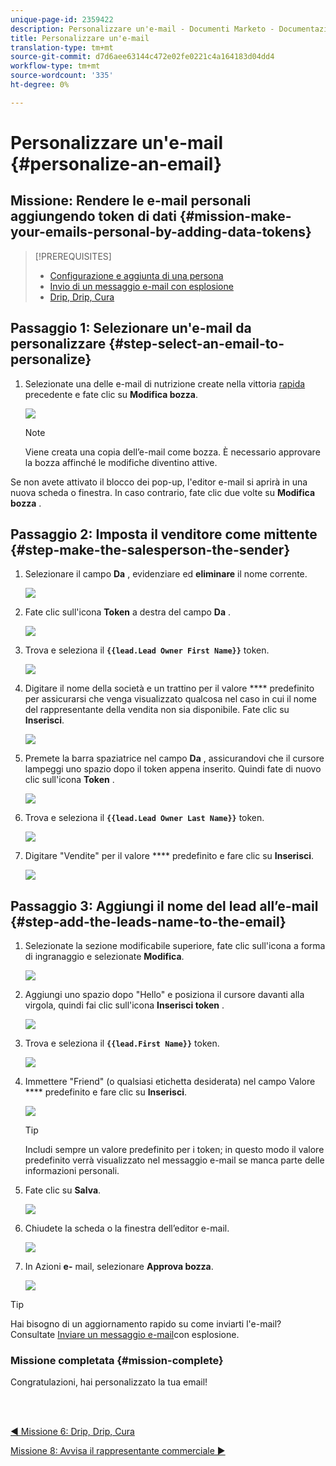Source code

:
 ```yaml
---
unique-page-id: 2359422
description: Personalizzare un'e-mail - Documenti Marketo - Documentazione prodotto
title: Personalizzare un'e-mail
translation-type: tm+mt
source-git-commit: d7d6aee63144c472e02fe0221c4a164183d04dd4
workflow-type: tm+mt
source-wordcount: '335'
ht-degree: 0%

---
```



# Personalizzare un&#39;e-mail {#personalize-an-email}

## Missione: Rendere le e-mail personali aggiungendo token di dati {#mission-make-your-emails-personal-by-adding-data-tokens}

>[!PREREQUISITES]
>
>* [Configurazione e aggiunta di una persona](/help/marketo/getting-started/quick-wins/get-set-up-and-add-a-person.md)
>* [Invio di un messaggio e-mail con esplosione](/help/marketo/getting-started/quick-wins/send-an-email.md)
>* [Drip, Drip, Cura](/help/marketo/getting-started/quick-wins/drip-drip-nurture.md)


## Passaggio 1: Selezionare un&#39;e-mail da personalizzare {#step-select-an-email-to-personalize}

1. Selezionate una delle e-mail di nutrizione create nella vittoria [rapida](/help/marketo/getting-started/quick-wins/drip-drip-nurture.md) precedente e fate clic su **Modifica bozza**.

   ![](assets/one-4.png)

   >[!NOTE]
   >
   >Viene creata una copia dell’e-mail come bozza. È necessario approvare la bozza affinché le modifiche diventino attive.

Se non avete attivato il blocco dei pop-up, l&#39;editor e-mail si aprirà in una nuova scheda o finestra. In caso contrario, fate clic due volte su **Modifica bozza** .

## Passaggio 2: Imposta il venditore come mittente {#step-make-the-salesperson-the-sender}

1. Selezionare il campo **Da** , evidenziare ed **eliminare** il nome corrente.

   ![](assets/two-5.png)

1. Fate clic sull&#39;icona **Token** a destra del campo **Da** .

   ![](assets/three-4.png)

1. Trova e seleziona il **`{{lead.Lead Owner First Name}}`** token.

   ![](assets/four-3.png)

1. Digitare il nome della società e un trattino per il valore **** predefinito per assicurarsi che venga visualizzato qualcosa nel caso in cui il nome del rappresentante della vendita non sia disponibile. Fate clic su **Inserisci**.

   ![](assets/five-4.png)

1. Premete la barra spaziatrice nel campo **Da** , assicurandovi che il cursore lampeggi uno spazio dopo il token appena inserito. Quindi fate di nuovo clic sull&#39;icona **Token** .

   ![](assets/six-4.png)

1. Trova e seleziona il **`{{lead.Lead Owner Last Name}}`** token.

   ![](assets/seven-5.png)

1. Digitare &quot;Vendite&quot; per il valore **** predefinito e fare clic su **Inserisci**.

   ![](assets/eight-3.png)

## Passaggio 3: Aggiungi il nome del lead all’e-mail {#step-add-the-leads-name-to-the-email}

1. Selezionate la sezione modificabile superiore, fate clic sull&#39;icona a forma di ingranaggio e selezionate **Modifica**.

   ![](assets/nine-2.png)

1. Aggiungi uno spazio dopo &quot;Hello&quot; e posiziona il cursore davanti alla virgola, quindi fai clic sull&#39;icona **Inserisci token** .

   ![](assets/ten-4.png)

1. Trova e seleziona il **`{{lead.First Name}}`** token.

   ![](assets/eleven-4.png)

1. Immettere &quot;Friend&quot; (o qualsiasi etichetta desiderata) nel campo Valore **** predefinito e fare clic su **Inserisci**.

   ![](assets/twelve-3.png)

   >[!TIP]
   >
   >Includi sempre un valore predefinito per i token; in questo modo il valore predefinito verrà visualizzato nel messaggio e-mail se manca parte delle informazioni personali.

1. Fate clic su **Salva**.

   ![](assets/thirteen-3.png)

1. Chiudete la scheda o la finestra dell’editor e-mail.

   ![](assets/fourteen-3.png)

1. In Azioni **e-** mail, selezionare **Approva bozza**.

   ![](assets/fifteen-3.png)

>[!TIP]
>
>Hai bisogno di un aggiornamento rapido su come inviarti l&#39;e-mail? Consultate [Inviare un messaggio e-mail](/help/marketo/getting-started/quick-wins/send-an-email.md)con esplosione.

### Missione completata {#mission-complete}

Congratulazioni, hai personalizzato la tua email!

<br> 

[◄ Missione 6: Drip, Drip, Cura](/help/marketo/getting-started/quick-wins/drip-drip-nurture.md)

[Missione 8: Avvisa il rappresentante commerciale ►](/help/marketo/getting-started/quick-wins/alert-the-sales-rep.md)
·····
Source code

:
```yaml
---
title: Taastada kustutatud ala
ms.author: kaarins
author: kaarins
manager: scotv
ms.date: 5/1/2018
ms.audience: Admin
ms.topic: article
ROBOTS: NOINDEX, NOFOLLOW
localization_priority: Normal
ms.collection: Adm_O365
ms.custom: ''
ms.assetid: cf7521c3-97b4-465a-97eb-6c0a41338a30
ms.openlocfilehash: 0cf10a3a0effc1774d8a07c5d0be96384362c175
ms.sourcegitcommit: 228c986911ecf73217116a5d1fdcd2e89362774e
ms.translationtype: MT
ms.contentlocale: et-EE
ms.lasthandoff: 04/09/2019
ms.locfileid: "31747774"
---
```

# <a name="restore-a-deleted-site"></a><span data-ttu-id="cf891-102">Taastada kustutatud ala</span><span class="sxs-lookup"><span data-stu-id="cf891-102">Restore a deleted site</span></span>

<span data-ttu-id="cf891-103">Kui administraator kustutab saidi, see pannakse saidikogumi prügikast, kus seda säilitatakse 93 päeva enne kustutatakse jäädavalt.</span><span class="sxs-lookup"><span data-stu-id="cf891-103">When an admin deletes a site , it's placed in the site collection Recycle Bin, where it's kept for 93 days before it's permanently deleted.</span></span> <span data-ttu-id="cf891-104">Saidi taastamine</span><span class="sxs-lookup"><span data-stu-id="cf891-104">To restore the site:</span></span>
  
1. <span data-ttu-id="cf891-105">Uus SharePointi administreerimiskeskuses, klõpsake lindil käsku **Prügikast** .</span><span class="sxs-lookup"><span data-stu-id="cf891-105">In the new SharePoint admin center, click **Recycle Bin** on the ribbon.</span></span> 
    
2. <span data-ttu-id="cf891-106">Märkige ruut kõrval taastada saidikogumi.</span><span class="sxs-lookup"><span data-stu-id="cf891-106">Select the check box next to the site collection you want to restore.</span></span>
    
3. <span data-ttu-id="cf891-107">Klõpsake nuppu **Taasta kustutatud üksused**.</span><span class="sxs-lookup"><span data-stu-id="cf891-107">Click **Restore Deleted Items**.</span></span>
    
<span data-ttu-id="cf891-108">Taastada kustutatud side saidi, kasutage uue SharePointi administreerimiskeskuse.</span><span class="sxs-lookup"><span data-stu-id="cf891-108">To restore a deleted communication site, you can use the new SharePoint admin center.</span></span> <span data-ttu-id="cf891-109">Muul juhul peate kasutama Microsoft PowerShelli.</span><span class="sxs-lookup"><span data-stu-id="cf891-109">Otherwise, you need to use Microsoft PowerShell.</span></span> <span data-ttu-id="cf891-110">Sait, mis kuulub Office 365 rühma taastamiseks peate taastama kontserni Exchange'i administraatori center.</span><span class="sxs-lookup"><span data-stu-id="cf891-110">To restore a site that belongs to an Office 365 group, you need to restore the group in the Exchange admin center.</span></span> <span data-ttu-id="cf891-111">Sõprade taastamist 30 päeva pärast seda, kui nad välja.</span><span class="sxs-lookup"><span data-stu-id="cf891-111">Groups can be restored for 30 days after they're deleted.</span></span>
·····
What you should do> Starting with the line with "# Personalizzare un&#39;e-mail" above and going on through the line with "Se non avete", transcribe every line exactly, both ends included, and add nothing.

Task result>
# Personalizzare un&#39;e-mail {#personalize-an-email}

## Missione: Rendere le e-mail personali aggiungendo token di dati {#mission-make-your-emails-personal-by-adding-data-tokens}

>[!PREREQUISITES]
>
>* [Configurazione e aggiunta di una persona](/help/marketo/getting-started/quick-wins/get-set-up-and-add-a-person.md)
>* [Invio di un messaggio e-mail con esplosione](/help/marketo/getting-started/quick-wins/send-an-email.md)
>* [Drip, Drip, Cura](/help/marketo/getting-started/quick-wins/drip-drip-nurture.md)


## Passaggio 1: Selezionare un&#39;e-mail da personalizzare {#step-select-an-email-to-personalize}

1. Selezionate una delle e-mail di nutrizione create nella vittoria [rapida](/help/marketo/getting-started/quick-wins/drip-drip-nurture.md) precedente e fate clic su **Modifica bozza**.

   ![](assets/one-4.png)

   >[!NOTE]
   >
   >Viene creata una copia dell’e-mail come bozza. È necessario approvare la bozza affinché le modifiche diventino attive.

Se non avete attivato il blocco dei pop-up, l&#39;editor e-mail si aprirà in una nuova scheda o finestra. In caso contrario, fate clic due volte su **Modifica bozza** .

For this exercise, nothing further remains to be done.